Without including any pictures, please copy every entry below exactly.

..............................

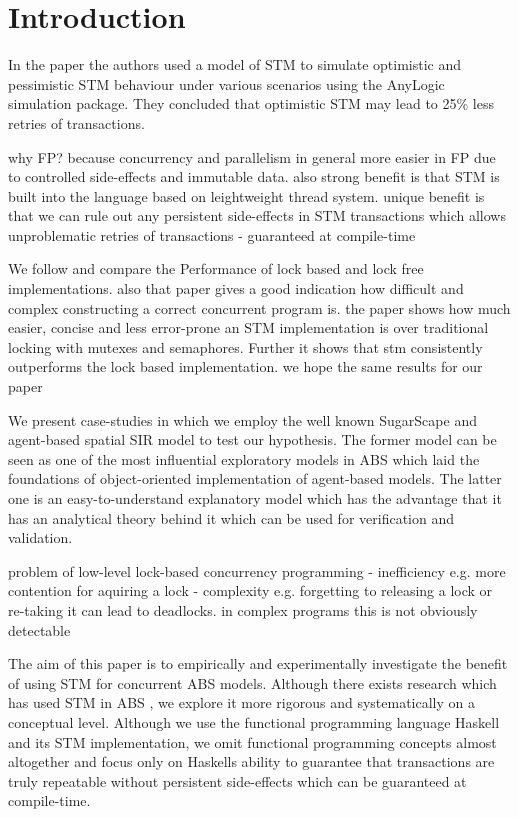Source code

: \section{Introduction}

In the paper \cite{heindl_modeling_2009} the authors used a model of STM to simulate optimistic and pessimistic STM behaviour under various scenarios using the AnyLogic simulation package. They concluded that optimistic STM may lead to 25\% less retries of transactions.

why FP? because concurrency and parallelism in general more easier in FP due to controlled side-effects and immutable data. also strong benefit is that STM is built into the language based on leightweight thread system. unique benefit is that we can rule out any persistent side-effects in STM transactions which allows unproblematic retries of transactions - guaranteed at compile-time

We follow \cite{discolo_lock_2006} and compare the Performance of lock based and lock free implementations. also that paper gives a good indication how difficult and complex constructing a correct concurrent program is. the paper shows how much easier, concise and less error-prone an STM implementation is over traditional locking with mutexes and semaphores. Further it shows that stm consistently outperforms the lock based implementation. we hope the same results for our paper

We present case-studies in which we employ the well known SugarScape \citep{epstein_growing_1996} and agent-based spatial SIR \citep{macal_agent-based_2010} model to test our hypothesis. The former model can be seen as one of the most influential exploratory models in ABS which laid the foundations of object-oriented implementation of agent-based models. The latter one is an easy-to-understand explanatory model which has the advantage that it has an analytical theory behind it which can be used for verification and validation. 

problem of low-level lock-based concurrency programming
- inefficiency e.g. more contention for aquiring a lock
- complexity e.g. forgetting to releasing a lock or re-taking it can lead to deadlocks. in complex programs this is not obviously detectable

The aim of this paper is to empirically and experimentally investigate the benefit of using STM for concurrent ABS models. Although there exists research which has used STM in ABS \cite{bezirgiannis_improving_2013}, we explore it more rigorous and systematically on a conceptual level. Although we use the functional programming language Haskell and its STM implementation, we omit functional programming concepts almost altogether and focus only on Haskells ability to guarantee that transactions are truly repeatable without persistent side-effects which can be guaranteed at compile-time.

..............................

SOLUTION FOR THIS TASK »
Source code

: \section{Introduction}

In the paper \cite{heindl_modeling_2009} the authors used a model of STM to simulate optimistic and pessimistic STM behaviour under various scenarios using the AnyLogic simulation package. They concluded that optimistic STM may lead to 25\% less retries of transactions.

why FP? because concurrency and parallelism in general more easier in FP due to controlled side-effects and immutable data. also strong benefit is that STM is built into the language based on leightweight thread system. unique benefit is that we can rule out any persistent side-effects in STM transactions which allows unproblematic retries of transactions - guaranteed at compile-time

We follow \cite{discolo_lock_2006} and compare the Performance of lock based and lock free implementations. also that paper gives a good indication how difficult and complex constructing a correct concurrent program is. the paper shows how much easier, concise and less error-prone an STM implementation is over traditional locking with mutexes and semaphores. Further it shows that stm consistently outperforms the lock based implementation. we hope the same results for our paper

We present case-studies in which we employ the well known SugarScape \citep{epstein_growing_1996} and agent-based spatial SIR \citep{macal_agent-based_2010} model to test our hypothesis. The former model can be seen as one of the most influential exploratory models in ABS which laid the foundations of object-oriented implementation of agent-based models. The latter one is an easy-to-understand explanatory model which has the advantage that it has an analytical theory behind it which can be used for verification and validation. 

problem of low-level lock-based concurrency programming
- inefficiency e.g. more contention for aquiring a lock
- complexity e.g. forgetting to releasing a lock or re-taking it can lead to deadlocks. in complex programs this is not obviously detectable

The aim of this paper is to empirically and experimentally investigate the benefit of using STM for concurrent ABS models. Although there exists research which has used STM in ABS \cite{bezirgiannis_improving_2013}, we explore it more rigorous and systematically on a conceptual level. Although we use the functional programming language Haskell and its STM implementation, we omit functional programming concepts almost altogether and focus only on Haskells ability to guarantee that transactions are truly repeatable without persistent side-effects which can be guaranteed at compile-time.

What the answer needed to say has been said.